■ Your goal ■
Show every line of the data that contains the string "processed".

■ Supplied information ■
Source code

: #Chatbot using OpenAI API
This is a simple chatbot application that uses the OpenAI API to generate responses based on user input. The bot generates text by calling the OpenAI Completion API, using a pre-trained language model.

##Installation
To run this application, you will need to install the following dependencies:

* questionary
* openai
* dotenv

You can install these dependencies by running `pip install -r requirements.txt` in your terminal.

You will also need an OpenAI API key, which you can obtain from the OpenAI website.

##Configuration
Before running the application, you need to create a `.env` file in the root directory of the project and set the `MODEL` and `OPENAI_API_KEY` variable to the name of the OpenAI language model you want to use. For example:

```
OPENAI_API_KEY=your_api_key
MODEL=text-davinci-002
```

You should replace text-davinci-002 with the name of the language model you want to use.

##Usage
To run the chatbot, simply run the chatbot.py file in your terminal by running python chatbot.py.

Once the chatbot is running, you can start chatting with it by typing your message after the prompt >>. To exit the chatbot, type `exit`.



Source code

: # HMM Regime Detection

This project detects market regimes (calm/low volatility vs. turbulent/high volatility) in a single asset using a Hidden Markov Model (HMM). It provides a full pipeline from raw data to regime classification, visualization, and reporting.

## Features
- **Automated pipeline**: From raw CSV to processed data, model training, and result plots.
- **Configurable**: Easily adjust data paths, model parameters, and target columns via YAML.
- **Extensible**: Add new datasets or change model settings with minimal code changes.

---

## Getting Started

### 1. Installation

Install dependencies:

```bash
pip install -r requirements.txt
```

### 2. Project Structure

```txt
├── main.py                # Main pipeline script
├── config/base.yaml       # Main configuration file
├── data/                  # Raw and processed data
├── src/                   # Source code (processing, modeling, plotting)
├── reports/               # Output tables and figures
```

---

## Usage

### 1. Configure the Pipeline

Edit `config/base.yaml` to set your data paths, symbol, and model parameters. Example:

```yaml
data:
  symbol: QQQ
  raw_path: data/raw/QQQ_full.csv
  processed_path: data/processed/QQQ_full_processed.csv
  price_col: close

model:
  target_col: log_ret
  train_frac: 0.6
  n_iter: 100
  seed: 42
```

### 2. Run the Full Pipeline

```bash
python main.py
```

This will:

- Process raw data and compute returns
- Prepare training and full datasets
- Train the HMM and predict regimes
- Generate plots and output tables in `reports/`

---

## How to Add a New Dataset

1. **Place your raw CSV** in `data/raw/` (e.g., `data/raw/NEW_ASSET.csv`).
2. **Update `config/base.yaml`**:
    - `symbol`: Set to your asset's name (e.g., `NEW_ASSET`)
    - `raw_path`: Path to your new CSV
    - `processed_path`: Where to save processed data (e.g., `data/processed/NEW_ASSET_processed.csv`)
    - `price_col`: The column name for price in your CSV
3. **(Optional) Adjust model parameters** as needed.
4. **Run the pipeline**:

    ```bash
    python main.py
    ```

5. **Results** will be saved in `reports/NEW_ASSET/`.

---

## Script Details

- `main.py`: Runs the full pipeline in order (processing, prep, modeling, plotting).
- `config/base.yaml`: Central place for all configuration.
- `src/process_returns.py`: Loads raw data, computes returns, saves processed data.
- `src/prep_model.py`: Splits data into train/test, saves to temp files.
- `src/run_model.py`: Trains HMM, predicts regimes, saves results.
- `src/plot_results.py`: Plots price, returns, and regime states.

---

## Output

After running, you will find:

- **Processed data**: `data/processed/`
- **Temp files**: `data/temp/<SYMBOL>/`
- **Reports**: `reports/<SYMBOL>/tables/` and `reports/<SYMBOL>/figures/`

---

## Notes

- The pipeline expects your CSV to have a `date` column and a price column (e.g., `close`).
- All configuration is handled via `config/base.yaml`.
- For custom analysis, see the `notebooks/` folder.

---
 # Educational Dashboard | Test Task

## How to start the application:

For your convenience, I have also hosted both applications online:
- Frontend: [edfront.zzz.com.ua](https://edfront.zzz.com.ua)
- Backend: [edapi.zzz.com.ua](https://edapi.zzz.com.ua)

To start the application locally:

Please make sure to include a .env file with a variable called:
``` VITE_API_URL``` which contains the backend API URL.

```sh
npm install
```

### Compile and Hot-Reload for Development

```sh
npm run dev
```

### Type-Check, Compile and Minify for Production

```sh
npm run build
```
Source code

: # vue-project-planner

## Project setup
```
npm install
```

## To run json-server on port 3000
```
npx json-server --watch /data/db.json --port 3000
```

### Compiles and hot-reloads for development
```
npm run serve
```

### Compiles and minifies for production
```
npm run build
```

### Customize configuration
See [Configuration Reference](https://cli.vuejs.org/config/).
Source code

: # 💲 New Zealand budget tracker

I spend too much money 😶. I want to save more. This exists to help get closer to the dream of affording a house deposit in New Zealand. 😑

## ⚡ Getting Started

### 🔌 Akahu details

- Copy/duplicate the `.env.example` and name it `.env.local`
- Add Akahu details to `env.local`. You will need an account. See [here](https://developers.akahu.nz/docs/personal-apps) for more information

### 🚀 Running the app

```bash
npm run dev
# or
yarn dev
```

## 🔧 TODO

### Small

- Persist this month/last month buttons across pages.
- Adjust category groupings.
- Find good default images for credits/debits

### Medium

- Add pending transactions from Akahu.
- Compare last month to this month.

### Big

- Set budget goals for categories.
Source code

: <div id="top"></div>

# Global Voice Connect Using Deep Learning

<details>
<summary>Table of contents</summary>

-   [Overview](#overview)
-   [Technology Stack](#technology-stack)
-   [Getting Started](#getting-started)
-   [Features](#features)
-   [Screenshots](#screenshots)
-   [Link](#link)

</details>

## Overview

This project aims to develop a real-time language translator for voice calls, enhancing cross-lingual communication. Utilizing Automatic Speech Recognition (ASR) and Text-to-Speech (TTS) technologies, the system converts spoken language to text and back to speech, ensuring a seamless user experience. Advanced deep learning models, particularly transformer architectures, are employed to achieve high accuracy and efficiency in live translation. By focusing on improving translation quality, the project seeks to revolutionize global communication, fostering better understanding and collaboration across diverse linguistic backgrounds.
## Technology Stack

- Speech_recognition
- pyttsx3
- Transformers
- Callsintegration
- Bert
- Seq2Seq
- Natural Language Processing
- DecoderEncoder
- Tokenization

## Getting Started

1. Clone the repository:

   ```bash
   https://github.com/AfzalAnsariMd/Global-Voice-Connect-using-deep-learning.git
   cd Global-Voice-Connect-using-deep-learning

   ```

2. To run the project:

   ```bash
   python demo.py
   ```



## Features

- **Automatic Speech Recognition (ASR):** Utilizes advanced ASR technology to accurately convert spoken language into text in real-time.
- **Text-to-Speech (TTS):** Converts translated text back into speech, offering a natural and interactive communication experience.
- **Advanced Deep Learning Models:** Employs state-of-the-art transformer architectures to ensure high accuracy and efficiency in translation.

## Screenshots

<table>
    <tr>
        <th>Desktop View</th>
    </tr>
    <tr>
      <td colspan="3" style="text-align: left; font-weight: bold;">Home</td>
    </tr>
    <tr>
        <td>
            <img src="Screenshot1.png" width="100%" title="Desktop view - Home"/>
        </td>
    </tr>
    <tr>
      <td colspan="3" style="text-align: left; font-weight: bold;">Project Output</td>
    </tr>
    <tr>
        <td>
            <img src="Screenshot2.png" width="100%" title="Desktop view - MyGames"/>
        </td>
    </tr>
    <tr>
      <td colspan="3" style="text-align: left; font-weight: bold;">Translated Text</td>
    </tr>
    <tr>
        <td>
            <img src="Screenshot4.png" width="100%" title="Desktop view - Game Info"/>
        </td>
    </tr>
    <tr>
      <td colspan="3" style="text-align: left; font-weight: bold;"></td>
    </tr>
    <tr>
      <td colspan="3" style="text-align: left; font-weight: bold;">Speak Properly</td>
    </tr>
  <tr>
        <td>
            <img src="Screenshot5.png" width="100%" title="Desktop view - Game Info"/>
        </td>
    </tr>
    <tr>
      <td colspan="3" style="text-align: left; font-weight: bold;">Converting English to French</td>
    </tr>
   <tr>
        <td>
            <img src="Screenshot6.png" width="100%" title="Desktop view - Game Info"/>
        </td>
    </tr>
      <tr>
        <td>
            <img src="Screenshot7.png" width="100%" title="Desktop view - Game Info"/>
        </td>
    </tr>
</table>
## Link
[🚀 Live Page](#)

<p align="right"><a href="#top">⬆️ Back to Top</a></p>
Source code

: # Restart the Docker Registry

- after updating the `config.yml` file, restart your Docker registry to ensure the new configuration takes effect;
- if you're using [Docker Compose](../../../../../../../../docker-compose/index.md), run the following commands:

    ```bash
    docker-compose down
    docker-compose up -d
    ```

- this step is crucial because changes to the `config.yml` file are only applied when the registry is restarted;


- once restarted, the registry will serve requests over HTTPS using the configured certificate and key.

■ Response area ■
- **Automated pipeline**: From raw CSV to processed data, model training, and result plots.
├── data/                  # Raw and processed data
  processed_path: data/processed/QQQ_full_processed.csv
    - `processed_path`: Where to save processed data (e.g., `data/processed/NEW_ASSET_processed.csv`)
- `src/process_returns.py`: Loads raw data, computes returns, saves processed data.
- **Processed data**: `data/processed/`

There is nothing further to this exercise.